- [Exercise goal]: Count the lines below that hold the string "storageDir". Give only that number.

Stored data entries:
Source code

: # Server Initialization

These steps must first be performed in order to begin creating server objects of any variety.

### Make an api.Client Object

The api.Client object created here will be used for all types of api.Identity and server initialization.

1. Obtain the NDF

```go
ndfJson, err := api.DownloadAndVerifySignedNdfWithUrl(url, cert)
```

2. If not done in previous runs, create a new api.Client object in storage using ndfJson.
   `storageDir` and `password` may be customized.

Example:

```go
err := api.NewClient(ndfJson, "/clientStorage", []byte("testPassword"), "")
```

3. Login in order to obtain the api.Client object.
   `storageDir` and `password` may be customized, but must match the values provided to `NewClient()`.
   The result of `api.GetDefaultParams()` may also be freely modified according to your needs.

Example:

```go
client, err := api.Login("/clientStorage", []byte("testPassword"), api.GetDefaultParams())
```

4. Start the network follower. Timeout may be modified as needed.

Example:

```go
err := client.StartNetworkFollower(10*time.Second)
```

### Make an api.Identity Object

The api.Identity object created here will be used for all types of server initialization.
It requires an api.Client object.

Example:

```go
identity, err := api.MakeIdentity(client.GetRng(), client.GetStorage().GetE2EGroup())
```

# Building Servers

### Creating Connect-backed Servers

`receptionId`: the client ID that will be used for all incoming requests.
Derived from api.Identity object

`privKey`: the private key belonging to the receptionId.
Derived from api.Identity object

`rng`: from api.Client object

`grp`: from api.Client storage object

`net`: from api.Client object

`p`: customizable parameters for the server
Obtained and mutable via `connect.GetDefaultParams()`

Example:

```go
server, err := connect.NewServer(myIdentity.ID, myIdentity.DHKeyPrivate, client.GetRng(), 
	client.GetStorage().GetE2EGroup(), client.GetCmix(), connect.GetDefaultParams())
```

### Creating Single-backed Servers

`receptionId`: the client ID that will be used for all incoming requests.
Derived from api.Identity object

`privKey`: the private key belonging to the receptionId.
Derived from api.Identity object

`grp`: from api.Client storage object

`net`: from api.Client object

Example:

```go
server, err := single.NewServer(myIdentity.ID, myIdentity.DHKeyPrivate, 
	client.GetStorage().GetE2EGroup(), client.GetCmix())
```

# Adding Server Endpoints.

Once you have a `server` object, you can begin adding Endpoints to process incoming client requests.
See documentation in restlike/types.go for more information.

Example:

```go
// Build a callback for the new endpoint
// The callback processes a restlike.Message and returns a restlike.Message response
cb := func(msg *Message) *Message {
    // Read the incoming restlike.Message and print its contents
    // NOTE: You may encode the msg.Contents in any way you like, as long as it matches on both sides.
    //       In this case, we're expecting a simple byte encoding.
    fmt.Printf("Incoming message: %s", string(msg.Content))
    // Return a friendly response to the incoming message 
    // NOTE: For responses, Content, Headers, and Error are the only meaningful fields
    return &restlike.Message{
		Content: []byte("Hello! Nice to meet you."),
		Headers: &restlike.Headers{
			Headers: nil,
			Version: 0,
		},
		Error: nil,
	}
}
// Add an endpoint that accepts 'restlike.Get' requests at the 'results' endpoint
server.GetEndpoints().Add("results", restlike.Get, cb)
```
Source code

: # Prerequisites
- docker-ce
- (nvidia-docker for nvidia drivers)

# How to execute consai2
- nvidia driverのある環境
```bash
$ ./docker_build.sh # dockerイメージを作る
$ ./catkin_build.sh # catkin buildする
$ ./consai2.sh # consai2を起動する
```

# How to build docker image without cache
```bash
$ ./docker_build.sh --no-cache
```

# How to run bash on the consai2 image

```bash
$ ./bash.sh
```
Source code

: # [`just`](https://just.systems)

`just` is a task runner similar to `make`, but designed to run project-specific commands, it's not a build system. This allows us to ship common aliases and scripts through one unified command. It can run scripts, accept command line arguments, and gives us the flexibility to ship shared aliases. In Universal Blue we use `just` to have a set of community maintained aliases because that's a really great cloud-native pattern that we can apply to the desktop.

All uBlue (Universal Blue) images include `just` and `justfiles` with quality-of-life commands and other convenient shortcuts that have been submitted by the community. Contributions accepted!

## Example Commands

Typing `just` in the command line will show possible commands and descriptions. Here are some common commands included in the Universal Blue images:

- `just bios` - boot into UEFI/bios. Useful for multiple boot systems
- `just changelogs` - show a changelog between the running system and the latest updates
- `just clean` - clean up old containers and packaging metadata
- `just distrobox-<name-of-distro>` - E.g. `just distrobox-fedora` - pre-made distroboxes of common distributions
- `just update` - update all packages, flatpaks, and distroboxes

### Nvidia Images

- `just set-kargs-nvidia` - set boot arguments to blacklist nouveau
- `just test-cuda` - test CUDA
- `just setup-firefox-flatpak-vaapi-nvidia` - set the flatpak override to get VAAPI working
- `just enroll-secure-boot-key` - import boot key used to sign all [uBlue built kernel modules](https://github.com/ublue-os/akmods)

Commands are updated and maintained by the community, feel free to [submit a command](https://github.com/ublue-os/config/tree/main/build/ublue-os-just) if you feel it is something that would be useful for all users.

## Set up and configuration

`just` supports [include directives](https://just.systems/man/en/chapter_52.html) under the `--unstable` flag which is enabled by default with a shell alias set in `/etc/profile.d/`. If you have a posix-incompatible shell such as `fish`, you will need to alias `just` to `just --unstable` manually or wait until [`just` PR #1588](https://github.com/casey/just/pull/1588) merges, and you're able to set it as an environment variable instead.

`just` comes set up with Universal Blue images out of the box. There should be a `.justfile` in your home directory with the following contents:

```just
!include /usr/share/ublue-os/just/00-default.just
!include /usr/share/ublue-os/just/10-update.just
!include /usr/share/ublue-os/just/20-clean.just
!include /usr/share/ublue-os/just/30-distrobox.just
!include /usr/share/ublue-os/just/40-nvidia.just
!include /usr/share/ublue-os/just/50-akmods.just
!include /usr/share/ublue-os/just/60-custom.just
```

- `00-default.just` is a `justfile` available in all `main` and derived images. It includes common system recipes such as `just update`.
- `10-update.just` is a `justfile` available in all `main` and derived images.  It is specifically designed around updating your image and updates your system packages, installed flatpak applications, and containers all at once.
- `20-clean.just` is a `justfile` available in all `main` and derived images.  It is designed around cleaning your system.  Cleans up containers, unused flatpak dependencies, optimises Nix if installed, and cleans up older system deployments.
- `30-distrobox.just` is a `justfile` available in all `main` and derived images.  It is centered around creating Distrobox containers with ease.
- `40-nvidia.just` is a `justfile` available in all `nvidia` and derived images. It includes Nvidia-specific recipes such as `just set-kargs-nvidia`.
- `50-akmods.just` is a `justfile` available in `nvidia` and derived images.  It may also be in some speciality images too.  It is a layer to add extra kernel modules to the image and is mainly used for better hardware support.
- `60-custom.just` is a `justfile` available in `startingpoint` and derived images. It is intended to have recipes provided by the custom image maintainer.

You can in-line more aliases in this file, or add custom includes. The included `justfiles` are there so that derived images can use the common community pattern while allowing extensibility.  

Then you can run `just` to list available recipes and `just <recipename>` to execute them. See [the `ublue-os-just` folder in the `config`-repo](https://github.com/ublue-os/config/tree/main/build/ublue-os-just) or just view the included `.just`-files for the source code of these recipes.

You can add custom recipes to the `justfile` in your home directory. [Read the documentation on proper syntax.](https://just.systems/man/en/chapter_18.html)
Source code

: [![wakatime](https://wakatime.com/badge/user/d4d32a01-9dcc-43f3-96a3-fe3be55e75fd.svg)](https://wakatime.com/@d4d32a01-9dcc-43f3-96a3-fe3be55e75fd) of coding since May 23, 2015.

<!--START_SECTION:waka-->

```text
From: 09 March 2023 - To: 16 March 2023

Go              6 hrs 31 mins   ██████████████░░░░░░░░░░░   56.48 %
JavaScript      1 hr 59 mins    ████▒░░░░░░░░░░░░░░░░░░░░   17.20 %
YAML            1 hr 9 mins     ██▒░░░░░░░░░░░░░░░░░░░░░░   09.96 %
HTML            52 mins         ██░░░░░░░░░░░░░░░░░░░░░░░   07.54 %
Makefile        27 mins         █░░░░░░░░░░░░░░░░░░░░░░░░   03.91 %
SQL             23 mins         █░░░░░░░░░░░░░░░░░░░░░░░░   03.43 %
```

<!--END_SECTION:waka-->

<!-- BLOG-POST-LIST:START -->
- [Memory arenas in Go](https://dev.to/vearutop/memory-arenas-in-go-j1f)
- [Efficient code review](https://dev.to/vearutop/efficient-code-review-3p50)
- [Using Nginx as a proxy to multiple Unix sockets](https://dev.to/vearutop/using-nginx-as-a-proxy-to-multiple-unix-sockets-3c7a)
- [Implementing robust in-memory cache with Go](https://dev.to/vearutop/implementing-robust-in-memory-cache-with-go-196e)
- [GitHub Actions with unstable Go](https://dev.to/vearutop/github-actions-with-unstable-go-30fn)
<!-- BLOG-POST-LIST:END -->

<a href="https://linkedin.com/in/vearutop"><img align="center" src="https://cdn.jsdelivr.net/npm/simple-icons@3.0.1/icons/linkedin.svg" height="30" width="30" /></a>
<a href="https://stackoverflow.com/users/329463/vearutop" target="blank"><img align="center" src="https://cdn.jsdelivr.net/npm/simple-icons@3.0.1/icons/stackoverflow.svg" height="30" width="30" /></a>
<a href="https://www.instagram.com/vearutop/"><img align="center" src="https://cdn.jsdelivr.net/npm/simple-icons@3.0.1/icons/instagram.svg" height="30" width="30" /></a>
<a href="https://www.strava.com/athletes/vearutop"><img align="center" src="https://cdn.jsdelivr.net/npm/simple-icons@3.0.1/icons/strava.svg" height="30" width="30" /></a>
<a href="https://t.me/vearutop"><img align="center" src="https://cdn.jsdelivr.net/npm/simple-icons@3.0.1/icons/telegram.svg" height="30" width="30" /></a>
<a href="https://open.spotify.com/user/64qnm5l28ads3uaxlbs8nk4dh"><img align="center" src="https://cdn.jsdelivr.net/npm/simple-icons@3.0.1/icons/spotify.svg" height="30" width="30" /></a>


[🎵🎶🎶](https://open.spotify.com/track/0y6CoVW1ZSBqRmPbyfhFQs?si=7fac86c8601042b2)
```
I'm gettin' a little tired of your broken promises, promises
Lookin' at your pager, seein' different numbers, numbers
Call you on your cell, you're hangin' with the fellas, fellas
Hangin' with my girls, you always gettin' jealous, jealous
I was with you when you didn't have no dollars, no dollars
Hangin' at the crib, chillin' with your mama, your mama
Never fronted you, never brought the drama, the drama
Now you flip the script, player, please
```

- [Expected output]: 2